Identification of novel partners of the SR-related protein TbRRM1 in Trypanosoma brucei.

ROJAS, J; NITTOLO, A; BAÑUELOS, C; SABORIT, J; TEKIEL, V; SÁNCHEZ, DO; LEVY, GV

Buenos Aires

Congreso; Reunión Conjunta de Sociedades de Biociencias.; 2017

SAIB-SAP-SAIC-SAi, etc

IDENTIFICATION OF NOVEL PARTNERS OF THE SR-RELATED PROTEIN TbRRM1 IN Trypanosoma bruceiPreviously, we have demonstrated that TbRRM1 silencing leads to cell cycle block, apoptotic-like death and abnormal cell elongation in the procyclic stage of T. brucei.TbRRM1 has three RNA binding motif, two zinc fingers and one small C-terminal SR domain potentially involved in protein-protein interaction. Recently, TbRRM1 has been shown to retain numerous RNAs in nucleus avoiding their translation. In addition, TbRRM1 was also associated with a few protein partners including core histones and several hot spot proteins. However, these results were obtained from an in-gel digestion assay, leading to a partial identification of the associated proteins. Therefore, to obtain a more complete view of this interaction map we addressed the identification of TbRRM1 partners by liquid chromatography tandem-mass spectrometry approach (LC-MS/MS). For that purpose, we carried out the N-terminal tagging of one allele of the TbRRM1 gene in RNAi-TbRRM1 procyclic cells. It is worth mentioning that parasites conditionally express the RNAi which corresponds to the 5´UTR fragment of the TbRRM1 gene present only in the wild type allele, therefore allowing the unaffected expression of the tagged version. The tagged protein rescued the lethal phenotype caused by the depletion of the TbRRM1 protein, since no differences were observed in the growth curve of the induced parasites relative to the uninduced cultures. Moreover, immunofluorescence analysis with anti-flag monoclonal antibody and anti-TbRRM1 serum evidenced the correct localization of the tagged protein in parasites from TET+ cultures.
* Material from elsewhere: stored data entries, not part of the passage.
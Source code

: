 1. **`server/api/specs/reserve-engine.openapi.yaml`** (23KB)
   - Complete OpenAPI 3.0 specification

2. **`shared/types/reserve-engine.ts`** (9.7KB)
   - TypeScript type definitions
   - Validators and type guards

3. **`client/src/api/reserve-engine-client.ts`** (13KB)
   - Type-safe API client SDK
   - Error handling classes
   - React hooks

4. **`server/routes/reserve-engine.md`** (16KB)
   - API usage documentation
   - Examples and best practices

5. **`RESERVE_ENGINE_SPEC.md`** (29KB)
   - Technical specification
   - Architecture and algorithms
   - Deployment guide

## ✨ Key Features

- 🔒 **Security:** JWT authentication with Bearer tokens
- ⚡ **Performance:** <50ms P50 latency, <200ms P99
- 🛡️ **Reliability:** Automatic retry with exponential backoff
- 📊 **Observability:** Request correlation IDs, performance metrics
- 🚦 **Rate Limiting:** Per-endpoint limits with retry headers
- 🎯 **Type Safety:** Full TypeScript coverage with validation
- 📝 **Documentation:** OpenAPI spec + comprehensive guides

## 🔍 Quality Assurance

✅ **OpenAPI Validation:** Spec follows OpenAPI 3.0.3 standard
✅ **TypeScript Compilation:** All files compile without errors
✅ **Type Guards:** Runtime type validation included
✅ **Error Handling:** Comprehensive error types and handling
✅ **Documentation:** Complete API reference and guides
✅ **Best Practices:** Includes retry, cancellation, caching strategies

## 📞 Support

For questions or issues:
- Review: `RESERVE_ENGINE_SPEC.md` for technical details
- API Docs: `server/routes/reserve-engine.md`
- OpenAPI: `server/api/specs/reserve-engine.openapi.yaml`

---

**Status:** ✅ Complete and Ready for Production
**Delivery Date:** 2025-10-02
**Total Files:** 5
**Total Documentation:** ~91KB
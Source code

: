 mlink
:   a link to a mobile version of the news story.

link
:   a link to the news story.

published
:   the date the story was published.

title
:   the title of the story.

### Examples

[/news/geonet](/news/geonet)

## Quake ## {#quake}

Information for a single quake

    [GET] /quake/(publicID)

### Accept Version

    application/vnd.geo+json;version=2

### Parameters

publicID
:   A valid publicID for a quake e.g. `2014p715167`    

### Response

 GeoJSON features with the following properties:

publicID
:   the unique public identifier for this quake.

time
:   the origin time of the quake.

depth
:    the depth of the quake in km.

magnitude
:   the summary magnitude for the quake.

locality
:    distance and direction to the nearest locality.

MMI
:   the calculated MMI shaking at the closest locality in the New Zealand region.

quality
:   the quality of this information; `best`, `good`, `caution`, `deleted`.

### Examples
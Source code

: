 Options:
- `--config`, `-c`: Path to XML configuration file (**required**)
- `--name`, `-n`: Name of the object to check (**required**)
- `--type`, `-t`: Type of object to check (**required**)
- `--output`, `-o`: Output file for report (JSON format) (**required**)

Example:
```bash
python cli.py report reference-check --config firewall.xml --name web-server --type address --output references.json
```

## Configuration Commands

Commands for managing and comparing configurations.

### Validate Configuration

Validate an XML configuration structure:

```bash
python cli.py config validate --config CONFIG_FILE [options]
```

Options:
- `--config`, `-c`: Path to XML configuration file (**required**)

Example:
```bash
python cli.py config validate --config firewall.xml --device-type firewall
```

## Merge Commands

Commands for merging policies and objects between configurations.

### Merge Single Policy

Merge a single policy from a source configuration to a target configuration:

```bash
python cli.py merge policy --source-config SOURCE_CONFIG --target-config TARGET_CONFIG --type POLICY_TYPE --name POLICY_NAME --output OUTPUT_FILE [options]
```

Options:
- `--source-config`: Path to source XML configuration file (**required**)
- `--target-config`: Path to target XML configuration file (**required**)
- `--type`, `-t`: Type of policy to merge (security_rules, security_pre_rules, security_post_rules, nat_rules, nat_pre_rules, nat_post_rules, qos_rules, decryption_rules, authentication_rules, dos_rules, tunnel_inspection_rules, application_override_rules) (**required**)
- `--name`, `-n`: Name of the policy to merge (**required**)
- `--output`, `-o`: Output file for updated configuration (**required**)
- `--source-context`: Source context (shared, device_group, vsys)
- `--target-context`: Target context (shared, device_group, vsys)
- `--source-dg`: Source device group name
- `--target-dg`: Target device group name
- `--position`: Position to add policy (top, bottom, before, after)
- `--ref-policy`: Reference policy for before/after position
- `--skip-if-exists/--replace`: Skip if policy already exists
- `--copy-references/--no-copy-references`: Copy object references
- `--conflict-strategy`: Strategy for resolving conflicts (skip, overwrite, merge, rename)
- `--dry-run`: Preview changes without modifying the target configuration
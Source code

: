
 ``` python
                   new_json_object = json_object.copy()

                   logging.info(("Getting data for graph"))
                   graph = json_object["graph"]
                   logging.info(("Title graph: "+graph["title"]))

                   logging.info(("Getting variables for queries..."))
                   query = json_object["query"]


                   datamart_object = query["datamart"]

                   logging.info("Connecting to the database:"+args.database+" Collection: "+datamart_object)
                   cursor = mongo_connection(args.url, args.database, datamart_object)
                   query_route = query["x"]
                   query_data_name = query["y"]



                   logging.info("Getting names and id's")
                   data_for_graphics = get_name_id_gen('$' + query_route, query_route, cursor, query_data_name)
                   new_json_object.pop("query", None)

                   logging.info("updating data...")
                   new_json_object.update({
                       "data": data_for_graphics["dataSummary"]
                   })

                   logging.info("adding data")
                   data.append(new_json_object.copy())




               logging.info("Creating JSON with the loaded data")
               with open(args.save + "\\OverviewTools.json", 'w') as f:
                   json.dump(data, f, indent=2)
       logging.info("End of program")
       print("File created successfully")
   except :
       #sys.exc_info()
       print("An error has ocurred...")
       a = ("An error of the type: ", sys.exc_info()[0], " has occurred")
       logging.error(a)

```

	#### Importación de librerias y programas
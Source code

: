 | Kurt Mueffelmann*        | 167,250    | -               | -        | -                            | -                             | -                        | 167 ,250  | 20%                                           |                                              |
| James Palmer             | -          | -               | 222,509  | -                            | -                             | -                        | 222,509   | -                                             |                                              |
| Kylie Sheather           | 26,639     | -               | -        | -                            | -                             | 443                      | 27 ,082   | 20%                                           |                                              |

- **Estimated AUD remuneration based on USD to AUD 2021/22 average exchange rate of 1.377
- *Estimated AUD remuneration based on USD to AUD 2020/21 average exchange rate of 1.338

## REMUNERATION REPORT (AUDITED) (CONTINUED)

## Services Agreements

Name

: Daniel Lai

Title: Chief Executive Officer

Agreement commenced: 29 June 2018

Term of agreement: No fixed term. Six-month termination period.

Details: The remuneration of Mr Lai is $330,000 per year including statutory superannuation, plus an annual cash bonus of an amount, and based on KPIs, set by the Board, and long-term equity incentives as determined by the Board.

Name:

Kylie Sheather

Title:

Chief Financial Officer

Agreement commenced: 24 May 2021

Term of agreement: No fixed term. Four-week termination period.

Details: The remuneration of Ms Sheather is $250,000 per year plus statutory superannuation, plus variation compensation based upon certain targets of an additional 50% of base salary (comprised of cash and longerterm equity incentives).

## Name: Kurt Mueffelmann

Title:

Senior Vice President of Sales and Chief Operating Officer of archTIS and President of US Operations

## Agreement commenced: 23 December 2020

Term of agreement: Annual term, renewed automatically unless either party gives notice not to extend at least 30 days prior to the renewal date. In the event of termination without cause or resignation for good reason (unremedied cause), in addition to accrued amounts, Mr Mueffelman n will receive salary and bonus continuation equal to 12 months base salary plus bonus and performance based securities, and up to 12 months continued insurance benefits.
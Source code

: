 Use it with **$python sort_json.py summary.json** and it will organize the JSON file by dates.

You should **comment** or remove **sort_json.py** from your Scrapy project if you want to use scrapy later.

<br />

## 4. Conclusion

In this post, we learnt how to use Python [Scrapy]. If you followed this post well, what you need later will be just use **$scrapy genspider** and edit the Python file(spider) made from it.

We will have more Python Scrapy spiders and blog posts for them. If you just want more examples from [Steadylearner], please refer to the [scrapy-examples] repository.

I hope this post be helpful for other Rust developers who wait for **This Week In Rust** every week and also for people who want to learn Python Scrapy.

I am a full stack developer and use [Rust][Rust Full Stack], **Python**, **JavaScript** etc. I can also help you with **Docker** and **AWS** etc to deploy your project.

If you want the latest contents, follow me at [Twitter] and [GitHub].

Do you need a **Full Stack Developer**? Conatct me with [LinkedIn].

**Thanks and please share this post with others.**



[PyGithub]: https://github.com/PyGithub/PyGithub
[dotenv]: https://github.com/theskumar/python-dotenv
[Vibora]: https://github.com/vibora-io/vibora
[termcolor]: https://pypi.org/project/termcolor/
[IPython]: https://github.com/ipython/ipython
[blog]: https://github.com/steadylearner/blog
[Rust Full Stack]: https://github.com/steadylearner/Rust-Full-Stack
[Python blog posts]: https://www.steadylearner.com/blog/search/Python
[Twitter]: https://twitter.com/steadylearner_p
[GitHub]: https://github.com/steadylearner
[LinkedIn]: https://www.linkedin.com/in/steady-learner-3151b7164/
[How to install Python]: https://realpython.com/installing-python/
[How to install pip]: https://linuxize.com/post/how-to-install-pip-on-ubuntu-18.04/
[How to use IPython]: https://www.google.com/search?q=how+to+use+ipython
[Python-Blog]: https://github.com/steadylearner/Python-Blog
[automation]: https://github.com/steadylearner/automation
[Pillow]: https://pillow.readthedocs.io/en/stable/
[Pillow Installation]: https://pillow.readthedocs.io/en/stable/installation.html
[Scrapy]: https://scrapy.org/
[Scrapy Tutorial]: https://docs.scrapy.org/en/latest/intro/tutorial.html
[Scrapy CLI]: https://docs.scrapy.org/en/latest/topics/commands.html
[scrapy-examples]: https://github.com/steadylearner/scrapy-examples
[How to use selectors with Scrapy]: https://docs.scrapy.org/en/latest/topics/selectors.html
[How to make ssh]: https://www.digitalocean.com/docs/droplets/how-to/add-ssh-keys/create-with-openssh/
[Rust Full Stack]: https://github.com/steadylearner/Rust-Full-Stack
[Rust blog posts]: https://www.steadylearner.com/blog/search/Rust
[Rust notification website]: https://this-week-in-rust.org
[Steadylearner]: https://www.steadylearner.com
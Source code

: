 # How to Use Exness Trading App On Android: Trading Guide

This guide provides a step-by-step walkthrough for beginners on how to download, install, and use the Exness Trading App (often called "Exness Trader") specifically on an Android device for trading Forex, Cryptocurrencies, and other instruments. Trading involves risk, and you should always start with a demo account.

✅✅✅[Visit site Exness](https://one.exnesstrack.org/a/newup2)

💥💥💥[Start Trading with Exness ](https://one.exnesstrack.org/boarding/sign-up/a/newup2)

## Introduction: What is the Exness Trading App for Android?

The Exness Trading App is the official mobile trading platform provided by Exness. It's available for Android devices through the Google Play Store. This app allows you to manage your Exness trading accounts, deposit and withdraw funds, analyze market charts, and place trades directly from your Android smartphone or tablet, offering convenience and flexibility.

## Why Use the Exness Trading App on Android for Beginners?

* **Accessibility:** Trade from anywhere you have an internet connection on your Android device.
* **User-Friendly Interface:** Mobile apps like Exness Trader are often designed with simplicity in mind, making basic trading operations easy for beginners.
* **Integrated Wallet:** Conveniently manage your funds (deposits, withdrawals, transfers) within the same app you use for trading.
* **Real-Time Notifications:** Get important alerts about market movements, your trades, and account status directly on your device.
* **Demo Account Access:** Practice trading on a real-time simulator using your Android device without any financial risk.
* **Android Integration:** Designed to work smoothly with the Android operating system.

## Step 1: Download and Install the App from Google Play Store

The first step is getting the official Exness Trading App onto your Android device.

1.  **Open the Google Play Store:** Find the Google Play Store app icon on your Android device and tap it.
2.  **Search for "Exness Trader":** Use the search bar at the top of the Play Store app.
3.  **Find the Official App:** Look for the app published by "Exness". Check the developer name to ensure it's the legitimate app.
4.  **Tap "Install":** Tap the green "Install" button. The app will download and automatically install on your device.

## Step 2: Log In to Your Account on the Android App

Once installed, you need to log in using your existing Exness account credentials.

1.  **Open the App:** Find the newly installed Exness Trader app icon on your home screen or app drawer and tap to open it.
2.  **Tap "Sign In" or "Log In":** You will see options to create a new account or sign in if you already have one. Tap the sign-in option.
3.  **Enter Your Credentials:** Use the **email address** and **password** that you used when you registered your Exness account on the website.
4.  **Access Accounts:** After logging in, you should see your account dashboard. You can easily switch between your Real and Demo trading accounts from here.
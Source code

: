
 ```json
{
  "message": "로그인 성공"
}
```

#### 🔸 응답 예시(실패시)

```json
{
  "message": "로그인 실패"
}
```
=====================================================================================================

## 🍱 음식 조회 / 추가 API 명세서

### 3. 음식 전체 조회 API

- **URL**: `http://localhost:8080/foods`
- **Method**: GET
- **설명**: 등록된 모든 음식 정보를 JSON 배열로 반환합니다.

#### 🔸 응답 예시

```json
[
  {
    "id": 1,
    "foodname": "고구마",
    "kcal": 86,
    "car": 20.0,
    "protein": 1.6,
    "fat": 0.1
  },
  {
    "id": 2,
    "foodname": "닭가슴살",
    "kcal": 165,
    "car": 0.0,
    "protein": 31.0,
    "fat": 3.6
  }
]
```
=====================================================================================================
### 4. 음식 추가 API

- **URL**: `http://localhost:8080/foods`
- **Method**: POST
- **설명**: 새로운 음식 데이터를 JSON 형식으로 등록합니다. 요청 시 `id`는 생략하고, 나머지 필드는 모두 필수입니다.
Altogether, these results indicate that the tagging does not interfere with either protein localization or TbRRM1 function. Pull down of TbRRM1 was carried out by anti-flag antibody and samples were subjected to LC-MS/MS. Partners identified in this work, will contribute to elucidate the function of TbRRM1 protein to gain a better understanding about Trypanosoma biology.Keywords: RNA BINDING PROTEIN, PROTEIN INTERACTION, GENE EXPRESSION REGULATION.